Description of the task
Which lines run from the line containing "parameter tuning, and" through the end of the records below? Reproduce them exactly, and nothing else.

=== Material for this exercise ===

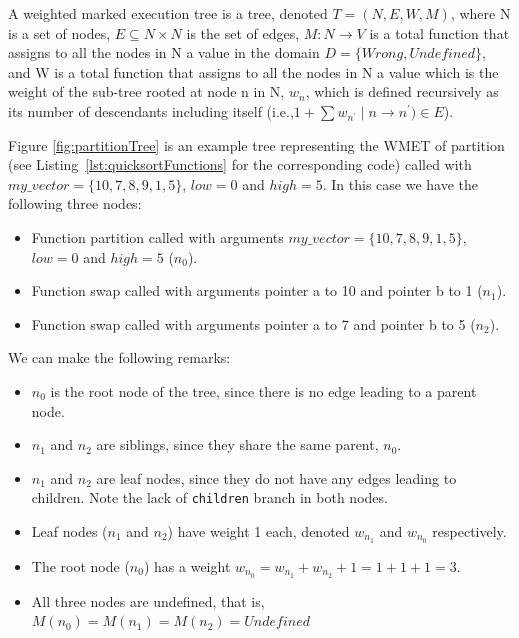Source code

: \begin{definition}
A weighted marked execution tree is a tree, denoted \(T=(N,E,W,M)\), where N is a set of nodes, \(E\subseteq N \times N\) is the set of edges, \(M:N\to V\) is a total function that assigns to all the nodes in N a value in the domain \(D=\{\mathit{Wrong},\mathit{Undefined}\}\), and W is a total function that assigns to all the nodes in N a value which is the weight of the sub-tree rooted at node n in N, \(w_n\), which is defined recursively as its number of descendants including itself (i.e.,\(1 + \sum {w_{n^\prime}\mid n \to n^{\prime}) \in E}\)).
\theoremstyle{definition}
\begin{exmp}
Figure \ref{fig:partitionTree} is an example tree representing the  WMET of partition (see Listing~\ref{lst:quicksortFunctions} for the corresponding code) called with \(my\_vector = \{10, 7, 8, 9, 1, 5\}\), \(low = 0\) and \(high = 5\). In this case we have the following three nodes:
\begin{itemize}
    \item Function partition called with arguments \(my\_vector = \{10, 7, 8, 9, 1, 5\}\), \(low = 0\) and \(high = 5\) (\(n_0\)).
    \item Function swap called with arguments pointer a to 10 and pointer b to 1 (\(n_1\)).
    \item Function swap called with arguments pointer a to 7 and pointer b to 5 (\(n_2\)).
\end{itemize}
We can make the following remarks:
\begin{itemize}
    \item \(n_0\) is the root node of the tree, since there is no edge leading to a parent node.
    \item \(n_1\) and \(n_2\) are siblings, since they share the same parent, \(n_0\).
    \item \(n_1\) and \(n_2\) are leaf nodes, since they do not have any edges leading to children. Note the lack of \verb|children| branch in both nodes.
    \item Leaf nodes (\(n_1\) and \(n_2\)) have weight 1 each, denoted \(w_{n_1}\) and \(w_{n_0}\) respectively.
    \item The root node (\(n_0\)) has a weight \(w_{n_0} = w_{n_1} + w_{n_2} + 1 = 1 + 1 + 1 = 3\).  
    \item All three nodes are undefined, that is, \(M(n_0) = M(n_1) = M(n_2) = \mathit{Undefined}\)
\end{itemize}

\begin{figure}[ht]

\begin{verbatim}

\end{verbatim}
\end{figure}
\end{exmp}
\end{definition}

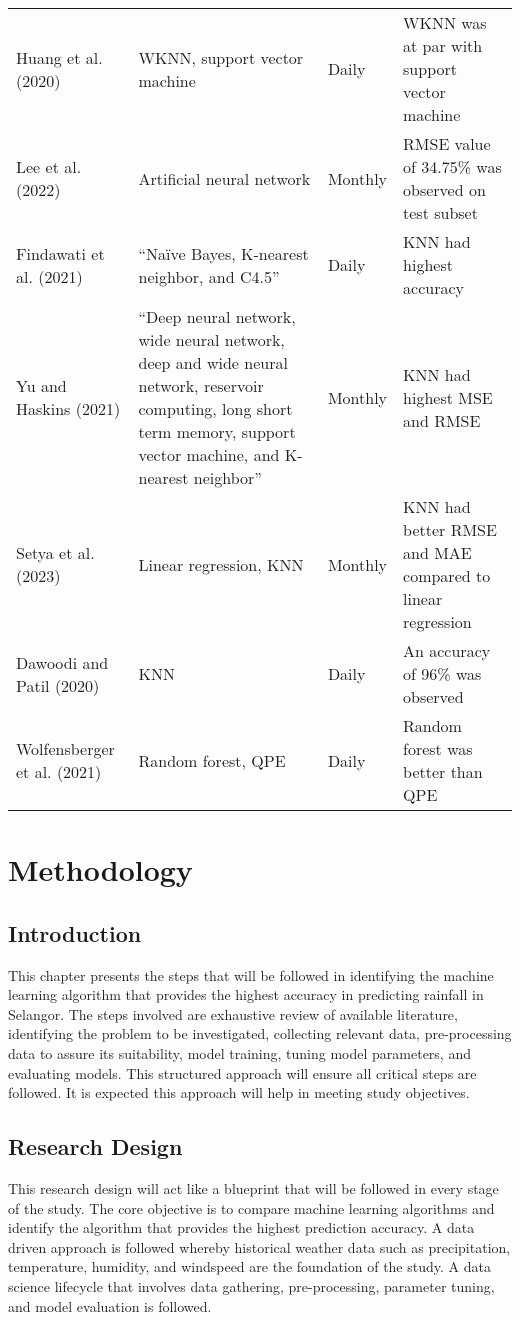 \documentclass{article}
\begin{document}
\begin{table}[h]
\begin{tabular}{llll}
Huang et al. (2020) & WKNN, support vector machine & Daily & WKNN was at par with support vector machine \\
Lee et al. (2022) & Artificial neural network & Monthly & RMSE value of 34.75\% was observed on test subset \\
Findawati et al. (2021) & “Naïve Bayes, K-nearest neighbor, and C4.5” & Daily & KNN had highest accuracy \\
Yu and Haskins (2021) & “Deep neural network, wide neural network, deep and wide neural network, reservoir computing, long short term memory, support vector machine, and K-nearest neighbor” & Monthly & KNN had highest MSE and RMSE \\
Setya et al. (2023) & Linear regression, KNN & Monthly & KNN had better RMSE and MAE compared to linear regression \\
Dawoodi and Patil (2020) & KNN & Daily & An accuracy of 96\% was observed \\
Wolfensberger et al. (2021) & Random forest, QPE & Daily & Random forest was better than QPE \\
\bottomrule
\end{tabular}
\end{table}

\section{Methodology}

\subsection{Introduction}

This chapter presents the steps that will be followed in identifying the machine learning
algorithm that provides the highest accuracy in predicting rainfall in Selangor. The steps
involved are exhaustive review of available literature, identifying the problem to be
investigated, collecting relevant data, pre-processing data to assure its suitability, model
training, tuning model parameters, and evaluating models. This structured approach will ensure
all critical steps are followed. It is expected this approach will help in meeting study objectives.

\subsection{Research Design}

This research design will act like a blueprint that will be followed in every stage of the
study. The core objective is to compare machine learning algorithms and identify the algorithm
that provides the highest prediction accuracy. A data driven approach is followed whereby
historical weather data such as precipitation, temperature, humidity, and windspeed are the
foundation of the study. A data science lifecycle that involves data gathering, pre-processing,
parameter tuning, and model evaluation is followed.
\end{document}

===

Written reply
parameter tuning, and model evaluation is followed.
\end{document}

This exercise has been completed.